ABOUT THIS TASK - Wherever the string "join" appears in a line of the listing below, report that line.

MATERIAL PROVIDED -
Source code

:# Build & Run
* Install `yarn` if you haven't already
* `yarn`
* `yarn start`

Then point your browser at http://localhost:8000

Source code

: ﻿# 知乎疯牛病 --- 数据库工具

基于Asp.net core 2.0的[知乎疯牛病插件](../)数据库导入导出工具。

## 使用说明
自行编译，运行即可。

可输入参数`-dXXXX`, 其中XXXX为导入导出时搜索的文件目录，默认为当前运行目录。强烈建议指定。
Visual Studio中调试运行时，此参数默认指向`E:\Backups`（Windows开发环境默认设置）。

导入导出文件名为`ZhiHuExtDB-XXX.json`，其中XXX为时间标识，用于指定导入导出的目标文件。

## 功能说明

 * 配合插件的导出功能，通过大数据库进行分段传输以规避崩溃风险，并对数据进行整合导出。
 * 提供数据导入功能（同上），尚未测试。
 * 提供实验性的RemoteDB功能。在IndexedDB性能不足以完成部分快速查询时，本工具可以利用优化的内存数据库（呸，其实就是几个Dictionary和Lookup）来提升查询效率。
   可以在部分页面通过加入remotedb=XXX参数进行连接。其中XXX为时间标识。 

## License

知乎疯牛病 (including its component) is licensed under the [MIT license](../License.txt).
==
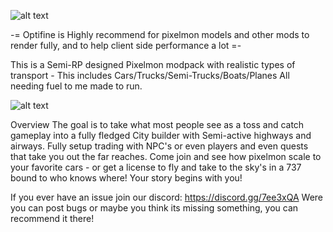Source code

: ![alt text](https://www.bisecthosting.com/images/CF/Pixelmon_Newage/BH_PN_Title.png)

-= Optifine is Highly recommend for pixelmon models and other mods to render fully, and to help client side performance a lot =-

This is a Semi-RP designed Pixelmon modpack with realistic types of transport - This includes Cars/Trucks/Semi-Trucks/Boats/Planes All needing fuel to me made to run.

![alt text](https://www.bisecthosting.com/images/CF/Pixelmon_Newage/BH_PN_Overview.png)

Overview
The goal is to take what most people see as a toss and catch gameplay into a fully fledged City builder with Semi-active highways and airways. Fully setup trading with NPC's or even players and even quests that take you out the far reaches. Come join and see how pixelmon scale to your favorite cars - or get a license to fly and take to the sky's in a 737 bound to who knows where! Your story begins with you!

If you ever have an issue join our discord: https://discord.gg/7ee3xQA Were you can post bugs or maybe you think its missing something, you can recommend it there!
...
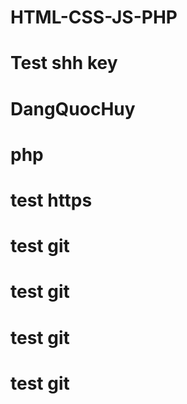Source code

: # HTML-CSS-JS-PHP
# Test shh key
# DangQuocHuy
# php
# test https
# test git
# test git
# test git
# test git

RESPONSE TO THIS TASK -
The goal is to take what most people see as a toss and catch gameplay into a fully fledged City builder with Semi-active highways and airways. Fully setup trading with NPC's or even players and even quests that take you out the far reaches. Come join and see how pixelmon scale to your favorite cars - or get a license to fly and take to the sky's in a 737 bound to who knows where! Your story begins with you!
If you ever have an issue join our discord: https://discord.gg/7ee3xQA Were you can post bugs or maybe you think its missing something, you can recommend it there!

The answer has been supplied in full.